After the press conference, I was told by a high-ranking league official that it wasn’t PSI that was being evaluated but “procedure.” Were the newly-instituted chain-of-football-custody rules followed in 2015? They were, hence, no violations. The Patriots, it was inferred, violated procedure when Jim McNally took the footballs on walkabout and went into a bathroom for 90 seconds.
Even though he walked through the officials’ locker room with the footballs. And past NFL Operations people stationed outside the locker room. And nobody stopped him despite the officials and NFL Ops guys supposedly being on high alert. Never mind the fact there were no “procedures” on the books at that time.
If McNally hadn’t gone into that bathroom, the NFL would have no case. Not that they wouldn’t conjure one anyway.
If you squint, you can see Goodell entertaining the logic of a settlement to salve the wound between the Patriots, himself and the league. But the fallout would be extreme.

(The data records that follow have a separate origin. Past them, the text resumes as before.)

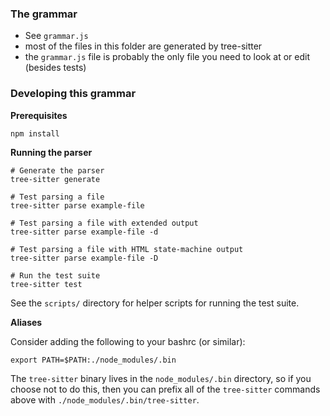 ### The grammar

- See `grammar.js`
- most of the files in this folder are generated by tree-sitter
- the `grammar.js` file is probably the only file you need to look at or edit
  (besides tests)

### Developing this grammar

**Prerequisites**
```
npm install
```

**Running the parser**

```
# Generate the parser
tree-sitter generate

# Test parsing a file
tree-sitter parse example-file

# Test parsing a file with extended output
tree-sitter parse example-file -d

# Test parsing a file with HTML state-machine output
tree-sitter parse example-file -D

# Run the test suite
tree-sitter test
```

See the `scripts/` directory for helper scripts for running the test suite.

**Aliases**

Consider adding the following to your bashrc (or similar):

```
export PATH=$PATH:./node_modules/.bin
```

The `tree-sitter` binary lives in the `node_modules/.bin` directory, so if you
choose not to do this, then you can prefix all of the `tree-sitter` commands
above with `./node_modules/.bin/tree-sitter`.
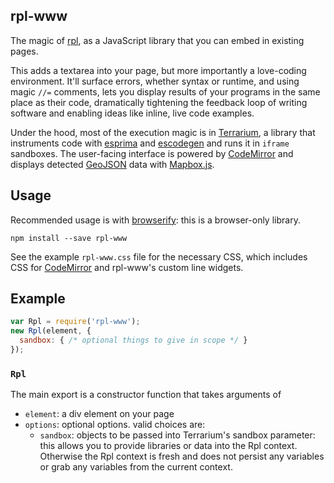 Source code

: ## rpl-www

The magic of [rpl](https://github.com/tmcw/rpl), as a JavaScript library that you
can embed in existing pages.

This adds a textarea into your page, but more importantly a love-coding environment.
It'll surface errors, whether syntax or runtime, and using magic `//=` comments,
lets you display results of your programs in the same place as their code,
dramatically tightening the feedback loop of writing software and enabling
ideas like inline, live code examples.

Under the hood, most of the execution magic is in [Terrarium](https://github.com/tmcw/terrarium),
a library that instruments code with [esprima](http://esprima.org/) and
[escodegen](https://github.com/estools/escodegen) and runs it in `iframe` sandboxes.
The user-facing interface is powered by [CodeMirror](http://codemirror.net/)
and displays detected [GeoJSON](http://geojson.org/) data with
[Mapbox.js](https://www.mapbox.com/mapbox.js/).

## Usage

Recommended usage is with [browserify](http://browserify.org/): this is a
browser-only library.

    npm install --save rpl-www

See the example `rpl-www.css` file for the necessary CSS, which includes
CSS for [CodeMirror](http://codemirror.net/) and rpl-www's custom line widgets.

## Example

```js
var Rpl = require('rpl-www');
new Rpl(element, {
  sandbox: { /* optional things to give in scope */ }
});
```

### `Rpl`

The main export is a constructor function that takes arguments of

* `element`: a div element on your page
* `options`: optional options. valid choices are:
  * `sandbox`: objects to be passed into Terrarium's sandbox parameter:
  this allows you to provide libraries or data into the Rpl context. Otherwise
  the Rpl context is fresh and does not persist any variables or grab any
  variables from the current context.
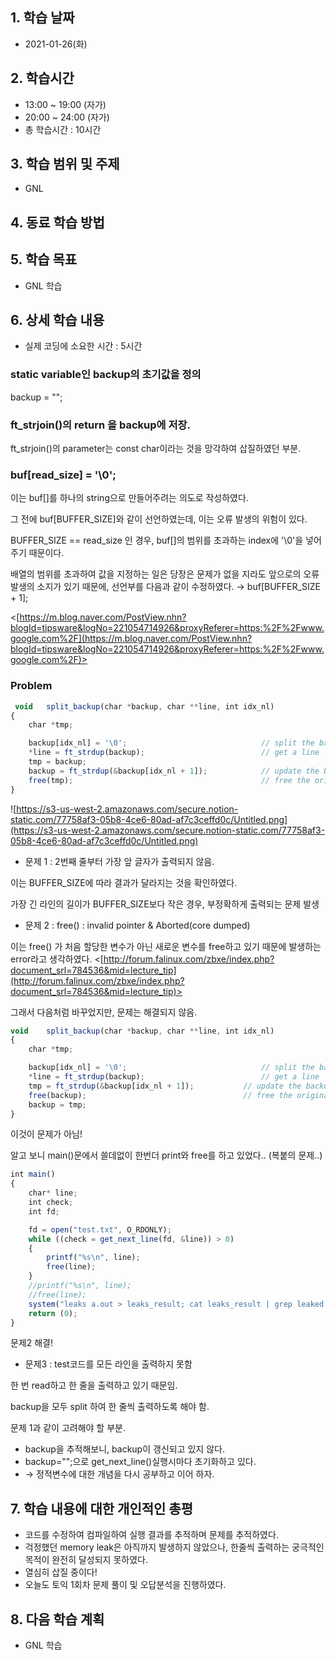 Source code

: ## 1. 학습 날짜
+ 2021-01-26(화)

## 2. 학습시간
+ 13:00 ~ 19:00 (자가)   
+ 20:00 ~ 24:00 (자가)
+ 총 학습시간 : 10시간

## 3. 학습 범위 및 주제
+ GNL

## 4. 동료 학습 방법


## 5. 학습 목표
+ GNL 학습

## 6. 상세 학습 내용
+ 실제 코딩에 소요한 시간 : 5시간    
    
### static variable인 backup의 초기값을 정의

backup = "";

### ft_strjoin()의 return 을 backup에 저장.

ft_strjoin()의 parameter는 const char이라는 것을 망각하여 삽질하였던 부분.

### buf[read_size] = '\0';

이는 buf[]를 하나의 string으로 만들어주려는 의도로 작성하였다.

그 전에 buf[BUFFER_SIZE]와 같이 선언하였는데, 이는 오류 발생의 위험이 있다. 

BUFFER_SIZE == read_size 인 경우, buf[]의 범위를 초과하는 index에 '\0'을 넣어주기 때문이다.

배열의 범위를 초과하여 값을 지정하는 일은 당장은 문제가 없을 지라도 앞으로의 오류 발생의 소지가 있기 때문에, 선언부를 다음과 같이 수정하였다. → buf[BUFFER_SIZE + 1];

<[https://m.blog.naver.com/PostView.nhn?blogId=tipsware&logNo=221054714926&proxyReferer=https:%2F%2Fwww.google.com%2F](https://m.blog.naver.com/PostView.nhn?blogId=tipsware&logNo=221054714926&proxyReferer=https:%2F%2Fwww.google.com%2F)>

### Problem

```jsx
 void	split_backup(char *backup, char **line, int idx_nl)
{
	char *tmp;

	backup[idx_nl] = '\0';								// split the backup
	*line = ft_strdup(backup);							// get a line
	tmp = backup;
	backup = ft_strdup(&backup[idx_nl + 1]);			// update the backup
	free(tmp);											// free the original backup
}
```

![https://s3-us-west-2.amazonaws.com/secure.notion-static.com/77758af3-05b8-4ce6-80ad-af7c3ceffd0c/Untitled.png](https://s3-us-west-2.amazonaws.com/secure.notion-static.com/77758af3-05b8-4ce6-80ad-af7c3ceffd0c/Untitled.png)

- 문제 1 : 2번째 줄부터 가장 앞 글자가 출력되지 않음.

이는 BUFFER_SIZE에 따라 결과가 달라지는 것을 확인하였다.

가장 긴 라인의 길이가 BUFFER_SIZE보다 작은 경우, 부정확하게 출력되는 문제 발생

- 문제 2 : free() : invalid pointer  & Aborted(core dumped)

이는 free() 가 처음 할당한 변수가 아닌 새로운 변수를 free하고 있기 때문에 발생하는 error라고 생각하였다. <[http://forum.falinux.com/zbxe/index.php?document_srl=784536&mid=lecture_tip](http://forum.falinux.com/zbxe/index.php?document_srl=784536&mid=lecture_tip)>

그래서 다음처럼 바꾸었지만, 문제는 해결되지 않음.

```jsx
void	split_backup(char *backup, char **line, int idx_nl)
{
	char *tmp;

	backup[idx_nl] = '\0';								// split the backup
	*line = ft_strdup(backup);							// get a line
	tmp = ft_strdup(&backup[idx_nl + 1]);			// update the backup
	free(backup);									// free the original backup
	backup = tmp;
}
```

이것이 문제가 아님!

알고 보니 main()문에서 쓸데없이 한번더 print와 free를 하고 있었다.. (복붙의 문제..)

```jsx
int	main()
{
	char* line;
	int	check;
	int	fd;

	fd = open("test.txt", O_RDONLY);
	while ((check = get_next_line(fd, &line)) > 0)
	{
		printf("%s\n", line);
		free(line);
	}
	//printf("%s\n", line);
	//free(line);
	system("leaks a.out > leaks_result; cat leaks_result | grep leaked && rm -rf leask result");
	return (0);
}
```

문제2 해결!

- 문제3 : test코드를 모든 라인을 출력하지 못함

한 번 read하고 한 줄을 출력하고 있기 때문임.

backup을 모두 split 하여 한 줄씩 출력하도록 해야 함.

문제 1과 같이 고려해야 할 부분.

- backup을 추적해보니, backup이 갱신되고 있지 않다.
- backup="";으로 get_next_line()실행시마다 초기화하고 있다.
- → 정적변수에 대한 개념을 다시 공부하고 이어 하자.

## 7. 학습 내용에 대한 개인적인 총평
+ 코드를 수정하여 컴파일하여 실행 결과를 추적하며 문제를 추적하였다.
+ 걱정했던 memory leak은 아직까지 발생하지 않았으나, 한줄씩 출력하는 궁극적인 목적이 완전히 달성되지 못하였다.
+ 열심히 삽질 중이다!
+ 오늘도 토익 1회차 문제 풀이 및 오답분석을 진행하였다.

## 8. 다음 학습 계획
+ GNL 학습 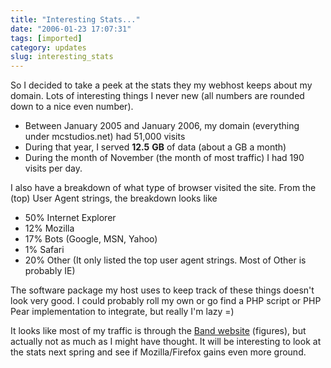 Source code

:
 ```yaml
---
title: "Interesting Stats..."
date: "2006-01-23 17:07:31"
tags: [imported]
category: updates
slug: interesting_stats
---
```


So I decided to take a peek at the stats they my webhost keeps about my domain. Lots of interesting things I never new (all numbers are rounded down to a nice even number).

<ul>
	<li>Between January 2005 and January 2006, my domain (everything under mcstudios.net) had 51,000 visits</li>
	<li>During that year, I served <strong>12.5</strong> <strong>GB</strong> of data (about a GB a month)</li>
	<li>During the month of November (the month of most traffic) I had 190 visits per day.</li>
</ul>
I also have a breakdown of what type of browser visited the site.  From the (top) User Agent strings, the breakdown looks like
<ul>
	<li>50% Internet Explorer</li>
	<li>12% Mozilla</li>
	<li>17% Bots (Google, MSN, Yahoo)</li>
	<li>1% Safari</li>
	<li>20% Other (It only listed the top user agent strings.  Most of Other is probably IE)</li>
</ul>
The software package my host uses to keep track of these things doesn't look very good.  I could probably roll my own or go find a PHP script or PHP Pear implementation to integrate, but really I'm lazy =)

It looks like most of my traffic is through the <a title="www.duke.edu/web/DUMB" href="http://dumb.mcstudios.net">Band website</a> (figures), but actually not as much as I might have thought. It will be interesting to look at the stats next spring and see if Mozilla/Firefox gains even more ground.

Coughing up the picks would trash the NFL Executive Council’s legal fight with the NFLPA. And allow Brady to walk away with his head held high. This fight might not have been about Brady at the beginning, but it became that way when he refused to cooperate with league investigators and the animosity only grew during the summer.
The NFL knows it overcharged the Patriots. It knows that the science doesn’t back it up. But if it’s going to reinstitute those picks it needs to find a way to save face. And without Brady copping to something, anything, the NFL isn’t budging. Period. End of story.
The league is resolute that – even if the footballs from that night didn’t show it – the Patriots dickied with footballs after inspection over the years and are lying about it.
It’s way too late for anybody on the Patriots side to change their story. It’s way too late for the NFL to admit it doesn’t have the goods.